▸ **RECORDS FOR THE EXERCISE**:
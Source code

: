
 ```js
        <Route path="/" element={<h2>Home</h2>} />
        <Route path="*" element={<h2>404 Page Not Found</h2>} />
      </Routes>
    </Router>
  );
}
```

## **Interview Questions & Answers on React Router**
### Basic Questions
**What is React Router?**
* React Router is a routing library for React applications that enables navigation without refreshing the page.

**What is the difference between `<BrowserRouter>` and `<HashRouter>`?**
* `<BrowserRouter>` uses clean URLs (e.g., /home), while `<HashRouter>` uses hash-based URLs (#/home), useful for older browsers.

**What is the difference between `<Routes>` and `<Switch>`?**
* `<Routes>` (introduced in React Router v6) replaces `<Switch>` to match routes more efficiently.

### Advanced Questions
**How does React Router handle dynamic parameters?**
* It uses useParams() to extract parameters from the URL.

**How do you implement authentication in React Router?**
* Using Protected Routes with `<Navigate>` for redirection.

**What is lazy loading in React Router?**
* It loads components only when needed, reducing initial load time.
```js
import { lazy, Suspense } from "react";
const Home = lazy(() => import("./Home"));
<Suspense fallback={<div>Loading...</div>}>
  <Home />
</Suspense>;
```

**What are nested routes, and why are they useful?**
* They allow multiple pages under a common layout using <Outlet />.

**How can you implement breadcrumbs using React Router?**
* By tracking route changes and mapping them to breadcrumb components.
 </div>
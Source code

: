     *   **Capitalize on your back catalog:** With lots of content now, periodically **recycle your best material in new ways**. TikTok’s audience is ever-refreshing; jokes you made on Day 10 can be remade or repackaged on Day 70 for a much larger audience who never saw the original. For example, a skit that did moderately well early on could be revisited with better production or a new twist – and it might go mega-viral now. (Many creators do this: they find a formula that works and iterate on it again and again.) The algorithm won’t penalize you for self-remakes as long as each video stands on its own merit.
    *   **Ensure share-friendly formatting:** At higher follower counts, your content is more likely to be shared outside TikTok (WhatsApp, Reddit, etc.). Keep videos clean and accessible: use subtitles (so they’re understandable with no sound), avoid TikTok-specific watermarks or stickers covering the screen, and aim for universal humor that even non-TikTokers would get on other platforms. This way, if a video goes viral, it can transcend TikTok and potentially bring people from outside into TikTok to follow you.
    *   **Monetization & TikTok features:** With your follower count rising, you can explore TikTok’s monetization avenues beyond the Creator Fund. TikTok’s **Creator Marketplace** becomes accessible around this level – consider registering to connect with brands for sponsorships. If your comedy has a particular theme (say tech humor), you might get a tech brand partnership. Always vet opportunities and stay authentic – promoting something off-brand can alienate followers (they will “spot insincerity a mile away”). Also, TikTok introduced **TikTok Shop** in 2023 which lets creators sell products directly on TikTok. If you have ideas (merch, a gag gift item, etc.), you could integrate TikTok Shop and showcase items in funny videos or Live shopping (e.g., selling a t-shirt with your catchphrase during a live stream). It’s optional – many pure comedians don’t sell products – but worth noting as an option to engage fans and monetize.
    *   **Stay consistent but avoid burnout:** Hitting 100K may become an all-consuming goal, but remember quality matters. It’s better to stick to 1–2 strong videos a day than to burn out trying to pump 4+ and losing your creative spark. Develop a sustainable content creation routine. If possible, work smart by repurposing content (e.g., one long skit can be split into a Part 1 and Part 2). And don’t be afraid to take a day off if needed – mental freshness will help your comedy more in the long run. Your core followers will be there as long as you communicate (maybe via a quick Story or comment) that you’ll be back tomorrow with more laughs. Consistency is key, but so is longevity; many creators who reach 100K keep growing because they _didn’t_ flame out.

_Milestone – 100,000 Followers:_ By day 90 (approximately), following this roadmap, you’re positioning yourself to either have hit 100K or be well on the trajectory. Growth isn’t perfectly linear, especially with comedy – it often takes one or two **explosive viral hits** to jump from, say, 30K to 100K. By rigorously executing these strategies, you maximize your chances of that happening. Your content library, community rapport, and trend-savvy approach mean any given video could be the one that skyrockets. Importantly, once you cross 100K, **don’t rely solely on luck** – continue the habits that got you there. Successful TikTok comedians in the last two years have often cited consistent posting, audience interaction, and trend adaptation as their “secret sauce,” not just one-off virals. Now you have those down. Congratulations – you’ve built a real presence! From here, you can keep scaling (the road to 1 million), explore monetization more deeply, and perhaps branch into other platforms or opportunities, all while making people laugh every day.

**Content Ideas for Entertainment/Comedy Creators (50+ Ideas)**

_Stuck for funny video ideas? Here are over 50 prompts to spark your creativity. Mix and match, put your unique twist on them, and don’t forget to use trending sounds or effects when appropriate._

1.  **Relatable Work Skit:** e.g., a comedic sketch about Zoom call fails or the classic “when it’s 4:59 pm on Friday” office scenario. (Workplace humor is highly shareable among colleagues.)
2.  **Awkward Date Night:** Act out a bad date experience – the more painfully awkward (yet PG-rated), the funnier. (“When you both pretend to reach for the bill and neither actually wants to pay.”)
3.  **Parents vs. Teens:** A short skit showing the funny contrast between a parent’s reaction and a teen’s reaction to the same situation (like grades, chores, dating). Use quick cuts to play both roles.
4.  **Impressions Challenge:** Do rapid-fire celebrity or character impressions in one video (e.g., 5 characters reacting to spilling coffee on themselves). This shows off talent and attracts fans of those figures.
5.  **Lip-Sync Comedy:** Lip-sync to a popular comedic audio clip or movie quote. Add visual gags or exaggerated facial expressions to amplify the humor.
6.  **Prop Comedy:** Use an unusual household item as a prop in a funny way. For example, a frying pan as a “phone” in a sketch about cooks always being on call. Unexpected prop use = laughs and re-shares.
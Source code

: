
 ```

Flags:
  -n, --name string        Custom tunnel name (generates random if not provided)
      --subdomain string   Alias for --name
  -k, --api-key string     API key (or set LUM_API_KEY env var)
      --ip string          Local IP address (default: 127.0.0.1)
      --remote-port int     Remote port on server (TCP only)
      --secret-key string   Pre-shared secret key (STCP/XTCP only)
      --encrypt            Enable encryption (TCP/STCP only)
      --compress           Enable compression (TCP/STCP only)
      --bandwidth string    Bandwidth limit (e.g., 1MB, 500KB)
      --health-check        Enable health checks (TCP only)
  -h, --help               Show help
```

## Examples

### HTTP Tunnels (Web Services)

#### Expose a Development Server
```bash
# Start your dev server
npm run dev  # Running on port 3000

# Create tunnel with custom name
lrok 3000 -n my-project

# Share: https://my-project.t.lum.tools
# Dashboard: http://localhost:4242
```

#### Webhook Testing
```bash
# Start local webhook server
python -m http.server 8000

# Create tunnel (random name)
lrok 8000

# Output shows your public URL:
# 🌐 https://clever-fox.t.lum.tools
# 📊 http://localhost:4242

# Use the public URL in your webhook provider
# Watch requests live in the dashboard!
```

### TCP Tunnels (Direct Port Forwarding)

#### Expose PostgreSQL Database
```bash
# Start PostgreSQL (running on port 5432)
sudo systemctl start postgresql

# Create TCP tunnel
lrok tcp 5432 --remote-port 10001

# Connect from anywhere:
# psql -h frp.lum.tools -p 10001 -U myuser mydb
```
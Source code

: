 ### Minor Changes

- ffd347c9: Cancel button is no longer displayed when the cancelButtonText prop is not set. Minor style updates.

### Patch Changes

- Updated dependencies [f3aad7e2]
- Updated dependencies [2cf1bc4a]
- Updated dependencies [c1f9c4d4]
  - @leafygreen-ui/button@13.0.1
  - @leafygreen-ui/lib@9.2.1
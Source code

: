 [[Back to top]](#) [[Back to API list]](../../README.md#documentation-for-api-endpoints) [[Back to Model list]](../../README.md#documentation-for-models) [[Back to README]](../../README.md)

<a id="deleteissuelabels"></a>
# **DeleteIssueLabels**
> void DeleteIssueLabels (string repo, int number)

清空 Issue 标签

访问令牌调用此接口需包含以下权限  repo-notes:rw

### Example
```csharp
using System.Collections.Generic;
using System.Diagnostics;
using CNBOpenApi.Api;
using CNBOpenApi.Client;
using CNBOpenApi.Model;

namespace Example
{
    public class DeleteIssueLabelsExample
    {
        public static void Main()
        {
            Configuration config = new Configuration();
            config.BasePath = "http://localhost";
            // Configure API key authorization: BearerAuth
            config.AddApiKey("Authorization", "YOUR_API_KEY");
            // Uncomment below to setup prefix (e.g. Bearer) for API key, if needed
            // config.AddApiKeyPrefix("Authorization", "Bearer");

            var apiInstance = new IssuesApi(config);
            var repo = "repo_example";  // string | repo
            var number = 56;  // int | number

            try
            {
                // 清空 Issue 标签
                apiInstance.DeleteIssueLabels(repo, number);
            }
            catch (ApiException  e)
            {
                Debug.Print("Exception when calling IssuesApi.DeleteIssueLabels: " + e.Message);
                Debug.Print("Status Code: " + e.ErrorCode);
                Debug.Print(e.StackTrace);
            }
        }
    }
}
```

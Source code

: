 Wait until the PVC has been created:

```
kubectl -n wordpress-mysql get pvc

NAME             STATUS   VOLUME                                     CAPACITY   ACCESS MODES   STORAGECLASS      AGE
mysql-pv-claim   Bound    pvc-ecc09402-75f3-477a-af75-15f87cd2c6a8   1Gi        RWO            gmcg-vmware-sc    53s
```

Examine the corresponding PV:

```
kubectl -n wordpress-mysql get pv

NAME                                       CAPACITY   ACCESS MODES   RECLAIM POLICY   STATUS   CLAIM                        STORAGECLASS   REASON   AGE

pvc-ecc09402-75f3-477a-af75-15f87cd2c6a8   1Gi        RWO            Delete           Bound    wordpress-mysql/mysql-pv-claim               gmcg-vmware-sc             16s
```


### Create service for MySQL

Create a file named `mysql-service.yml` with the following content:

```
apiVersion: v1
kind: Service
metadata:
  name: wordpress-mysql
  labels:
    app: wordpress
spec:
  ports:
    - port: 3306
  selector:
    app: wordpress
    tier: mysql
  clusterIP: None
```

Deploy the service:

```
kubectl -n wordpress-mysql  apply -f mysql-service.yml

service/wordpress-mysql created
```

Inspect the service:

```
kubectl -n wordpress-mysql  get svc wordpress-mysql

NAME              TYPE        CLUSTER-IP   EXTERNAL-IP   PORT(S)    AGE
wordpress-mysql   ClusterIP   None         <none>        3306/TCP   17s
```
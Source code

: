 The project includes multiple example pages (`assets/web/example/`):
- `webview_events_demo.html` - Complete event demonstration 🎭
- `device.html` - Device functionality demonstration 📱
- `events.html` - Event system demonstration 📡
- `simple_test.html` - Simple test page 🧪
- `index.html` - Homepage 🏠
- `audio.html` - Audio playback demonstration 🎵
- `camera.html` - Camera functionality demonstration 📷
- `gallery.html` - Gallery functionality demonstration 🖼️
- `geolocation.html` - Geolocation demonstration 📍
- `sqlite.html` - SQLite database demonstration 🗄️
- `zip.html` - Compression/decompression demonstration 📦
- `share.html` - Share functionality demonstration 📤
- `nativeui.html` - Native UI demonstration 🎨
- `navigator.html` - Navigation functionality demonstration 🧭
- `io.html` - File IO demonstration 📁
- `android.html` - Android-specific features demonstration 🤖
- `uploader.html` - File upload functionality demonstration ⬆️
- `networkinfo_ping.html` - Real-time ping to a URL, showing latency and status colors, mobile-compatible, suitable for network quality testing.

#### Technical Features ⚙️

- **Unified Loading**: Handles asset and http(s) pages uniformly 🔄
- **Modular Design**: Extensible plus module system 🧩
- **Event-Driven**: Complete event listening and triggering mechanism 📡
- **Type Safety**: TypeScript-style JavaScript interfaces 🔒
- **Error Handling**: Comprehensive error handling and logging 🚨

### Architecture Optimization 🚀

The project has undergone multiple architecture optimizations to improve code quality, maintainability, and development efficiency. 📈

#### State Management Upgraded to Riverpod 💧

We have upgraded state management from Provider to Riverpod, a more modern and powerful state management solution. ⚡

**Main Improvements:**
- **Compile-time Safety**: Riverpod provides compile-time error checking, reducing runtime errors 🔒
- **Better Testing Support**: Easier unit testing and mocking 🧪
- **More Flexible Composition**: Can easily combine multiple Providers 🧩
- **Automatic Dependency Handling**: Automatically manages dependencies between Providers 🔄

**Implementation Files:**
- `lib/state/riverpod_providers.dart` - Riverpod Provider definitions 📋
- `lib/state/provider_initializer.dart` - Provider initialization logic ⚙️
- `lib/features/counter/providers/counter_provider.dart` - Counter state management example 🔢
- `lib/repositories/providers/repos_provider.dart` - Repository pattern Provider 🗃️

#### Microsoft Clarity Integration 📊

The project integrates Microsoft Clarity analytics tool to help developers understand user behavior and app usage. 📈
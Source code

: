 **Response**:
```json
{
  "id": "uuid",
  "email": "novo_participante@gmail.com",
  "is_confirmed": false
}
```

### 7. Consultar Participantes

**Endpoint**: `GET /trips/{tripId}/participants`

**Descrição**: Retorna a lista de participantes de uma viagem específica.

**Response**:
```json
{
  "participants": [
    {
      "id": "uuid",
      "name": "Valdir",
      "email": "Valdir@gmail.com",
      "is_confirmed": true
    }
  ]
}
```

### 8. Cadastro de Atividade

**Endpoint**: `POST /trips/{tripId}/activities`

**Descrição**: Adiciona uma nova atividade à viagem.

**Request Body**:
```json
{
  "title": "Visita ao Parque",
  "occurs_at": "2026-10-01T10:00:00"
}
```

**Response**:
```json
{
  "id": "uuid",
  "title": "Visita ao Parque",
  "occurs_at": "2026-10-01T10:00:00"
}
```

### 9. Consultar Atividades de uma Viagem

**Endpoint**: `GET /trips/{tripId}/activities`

▸ **PROBLEM DESCRIPTION**: Find all lines in the records that hold the word "tripId". Copy them.

▸ **RESULT OF THE TASK**:
**Endpoint**: `GET /trips/{tripId}/participants`
**Endpoint**: `POST /trips/{tripId}/activities`
**Endpoint**: `GET /trips/{tripId}/activities`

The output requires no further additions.